Thames Water is using innovative Canadian technology to produce the UK’s first eco-friendly, ultra-pure fertiliser phosphorous-based fertiliser in a new £2 million plant at its Slough sewage treatment works in Berkshire.
A £2m nutrient-recovery reactor, the first of its kind in Europe, is being used to generate a sustainable source of phosphorous, the key ingredient in fertiliser, whose price has increased by 500% since 2007.
The fertiliser, known as Crystal Green is produced by Vancouver-based Ostara Nutrient Recovery Technologies. The product is cleaner than anything else on the market - heavy metals content, in particular, is lower by an order of magnitude compared to traditionally sourced fertilisers.
Nutrient-recovery facilities like the new one at Slough sewage works are ideally suited to sewage works in industrialised areas. High-strength organic waste from businesses on the Slough Trading Estate means wastewater entering the works is rich in in the nutrients ammonia and phosphorus, which can cause struvite. If left unchecked struvite settles as a rock-like scale on pipes at the sewage works until it clogs them completely. The new reactor, built by Vancouver-based Ostara Nutrient Recovery, makes phosphorous settle in the form of struvite in a controlled setting, turning it into crystalline fertiliser pellets, which the company markets under the brand name Crystal Green.

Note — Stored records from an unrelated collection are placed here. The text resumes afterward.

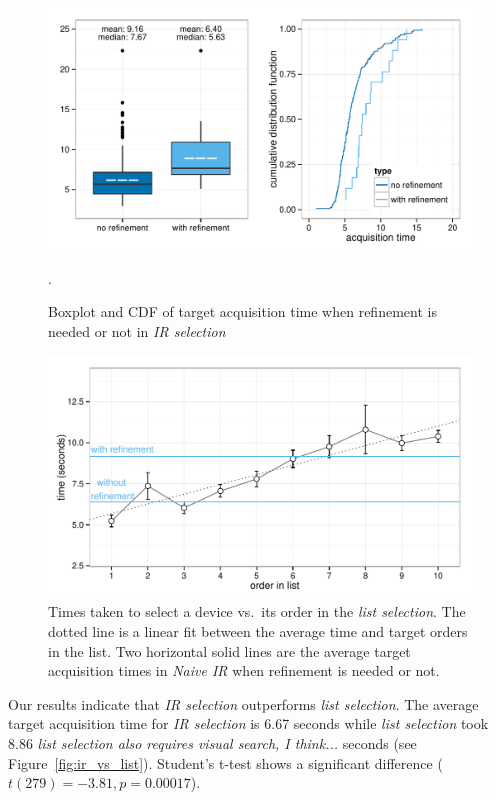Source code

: \begin{figure}[t]
\centering
\includegraphics[width=1.09\columnwidth]{figures/result_study1b.pdf}
\caption{Boxplot and CDF of target acquisition time when refinement is needed or not in {\em IR selection}}.
\label{fig:with_without_refinement}
\end{figure}

\begin{figure}[t]
\centering
\includegraphics[width=1.0\columnwidth]{figures/result_study1c.pdf}
\caption{Times taken to select a device vs.~its order in the {\em list selection}. The dotted line is a linear fit between the average time and target orders in the list. Two horizontal solid lines are the average target acquisition times in {\em Naive IR} when refinement is needed or not.}
\label{fig:time-vs-list-order}
\end{figure}

Our results indicate that {\em IR selection} outperforms {\em list selection}.  The average target acquisition time for {\em IR selection} is 6.67 seconds 
while {\em list selection} took 8.86 {\em list selection also requires visual search, I think...} seconds (see Figure~\ref{fig:ir_vs_list}). Student's t-test shows a significant difference ($t(279)=-3.81, p=0.00017$).

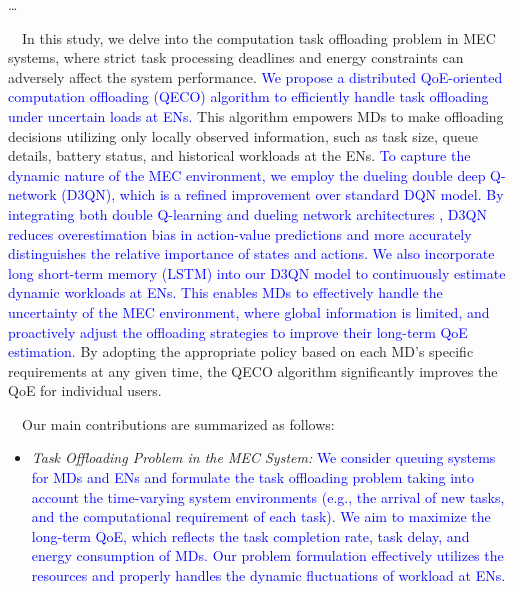 \documentclass[12pt,draftclsnofoot,onecolumn]{IEEEtran}
\newcommand{\rev}[1]{{\color{blue}#1}} %
\newcommand{\rev}[1]{#1}
\newenvironment{my}[2]%
{\begin{list}{}%
{\setlength{\rightmargin}{#1}\setlength{\leftmargin}{#2}}%


 \item[]{}

} {\end{list}}
\begin{document}
\begin{enumerate}
		\begin{my}{1cm}{1cm}
	\rev{
		{\dots\
			
			\color{black}


\,\,\,\,
In this study, we delve into the computation task offloading problem in MEC systems, where strict task processing deadlines and energy constraints can adversely affect the system performance.   \textcolor{blue}{We propose a distributed QoE-oriented computation offloading (QECO) algorithm to efficiently handle task offloading under uncertain loads at ENs.} This algorithm empowers MDs to make offloading decisions utilizing only locally observed information, such as task size, queue details, battery status, and historical workloads at the ENs. 
\textcolor{blue}{To capture the dynamic nature of the MEC environment, we employ the dueling double deep Q-network (D3QN), which is a refined improvement over standard DQN model. By integrating both double Q-learning \cite{van2016deep} and dueling network architectures \cite{wang2016dueling}, D3QN reduces overestimation bias in action-value predictions and more accurately distinguishes the relative importance of states and actions. We also incorporate long short-term memory (LSTM) \cite{hochreiter1997long} into our D3QN model to continuously estimate dynamic workloads at ENs. This enables MDs to effectively handle the uncertainty of the MEC environment, where global information is limited, and proactively adjust the offloading strategies to improve their long-term QoE estimation.} By adopting the appropriate policy based on each MD’s specific requirements at any given time, the QECO algorithm significantly improves the QoE for individual users. \vspace{3mm}

\,\,\,\,
Our main contributions are summarized as follows:


\begin{itemize}
	\item \textit{Task Offloading Problem in the MEC System:} \textcolor{blue}{ We consider queuing systems for MDs and ENs and formulate the task offloading problem taking into account the time-varying system environments (e.g., the arrival of new tasks, and the computational requirement of each task). We aim to maximize the long-term QoE, which reflects the task completion rate, task delay, and energy consumption of MDs. Our problem formulation effectively utilizes the resources and properly handles the dynamic fluctuations of workload at ENs. }


\end{itemize}}}
\end{my}
\end{enumerate}
\end{document}

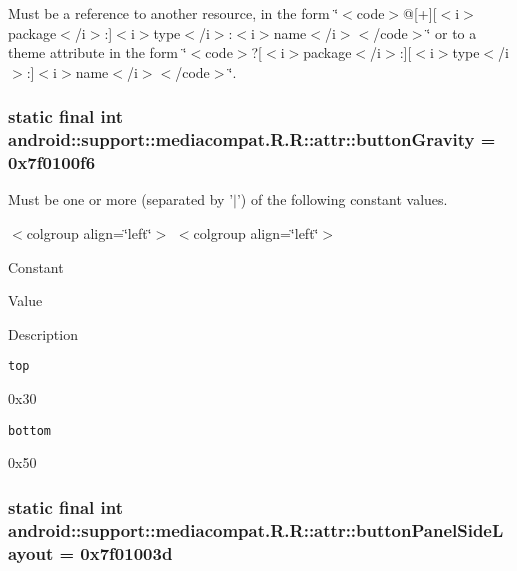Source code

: Must be a reference to another resource, in the form \char`\"{}$<$code$>$@\mbox{[}+\mbox{]}\mbox{[}$<$i$>$package$<$/i$>$:\mbox{]}$<$i$>$type$<$/i$>$:$<$i$>$name$<$/i$>$$<$/code$>$\char`\"{} or to a theme attribute in the form \char`\"{}$<$code$>$?\mbox{[}$<$i$>$package$<$/i$>$:\mbox{]}\mbox{[}$<$i$>$type$<$/i$>$:\mbox{]}$<$i$>$name$<$/i$>$$<$/code$>$\char`\"{}. \hypertarget{classandroid_1_1support_1_1mediacompat_1_1_r_1_1attr_f9e5dc06672303485d31549b5c333e35}{
\subsubsection[{buttonGravity}]{\setlength{\rightskip}{0pt plus 5cm}static final int android::support::mediacompat.R.R::attr::buttonGravity = 0x7f0100f6}}
\label{classandroid_1_1support_1_1mediacompat_1_1_r_1_1attr_f9e5dc06672303485d31549b5c333e35}


Must be one or more (separated by '$|$') of the following constant values. \begin{TabularC}{0}
\hline
\end{TabularC}
$<$colgroup align=\char`\"{}left\char`\"{}$>$ $<$colgroup align=\char`\"{}left\char`\"{}$>$ 

Constant

Value

Description 

{\tt top}

0x30

{\tt bottom}

0x50\hypertarget{classandroid_1_1support_1_1mediacompat_1_1_r_1_1attr_de5c388ff7c067fda14f5ee16a6c8c66}{
\subsubsection[{buttonPanelSideLayout}]{\setlength{\rightskip}{0pt plus 5cm}static final int android::support::mediacompat.R.R::attr::buttonPanelSideLayout = 0x7f01003d}}
\label{classandroid_1_1support_1_1mediacompat_1_1_r_1_1attr_de5c388ff7c067fda14f5ee16a6c8c66}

Phillip Abrary, president and chief executive of Ostara commented:
“This new facility is a model for sustainable innovation in the UK and indeed across Europe. Removing nutrients from where they shouldn’t be - in our waterways - and using them to create a new generation of enhanced-efficiency fertiliser is the smart thing to do economically and the right thing to do environmentally.”
With the new facility producing 150 tonnes per annum, Thames Water expects to save up to £200,000 a year, which it has until now spent on chemical dosing to clear pipes of struvite at Slough - operational savings which put a downward pressure on customers’ bills.
The new reactor will also improve the quality of treated effluent leaving the sewage works, reducing nutrient levels and in turn reducing algae growth in rivers and streams, which can suck oxygen out of watercourses leaving little for fish and other wildlife.
Technology could be rolled out to other Thames Water plants
Piers Clark, commercial director for Thames Water, said:
“This is a classic win:win. We are producing eco-friendly steroids for plants, while also tackling the costly problem of struvite fouling up pipes at our works. The cash and carbon cost of digging phosphate out of the ground in a far-flung foreign clime then shipping it back to Britain makes no sense when compared to the local, sustainable process of our reactor in Slough. As we gain experience with this new technology, we intend to evaluate its suitability for installation at other Thames Water plants in the UK.”
The UK uses 138,000 tonnes a year of the phosphate fertiliser all of it imported from abroad. Mineable reserves of phosphorus, in countries like Morocco, the US and China, are set to be completely depleted in 100 years, according to some experts, while others say ‘peak phosphorous’* will occur as early as the mid-2030s, after which it is expected to become increasingly scarce and expensive.
New technology could be key to future global food supplies
Experts said the new technology could hold the key to securing future global food supplies and provide an alternative to mining phosphate rock from dwindling, non-renewable reserves.
“With the world’s affordable mineable reserves of phosphorous set to start running out in the next 20 to 30 years, this new technology could offer a solution to securing global food supplies over the coming decades,” said Peter Melchett, policy director at the Soil Association.
“Without fertilisation from phosphorous, wheat crop yields will fall by more than half. Meanwhile, as the planet’s population is predicted to hit nine billion by 2050, demand for food will increase. Sustainable alternative sources of phosphorous, like this reactor at Slough sewage works, are vital if we are to keep pace with this demand.”
Ostara’s North American facilities have been in operation since 2009 and its Crystal Green fertiliser is sold throughout North America. Crystal Green has received Environment Agency approval for sale in the UK.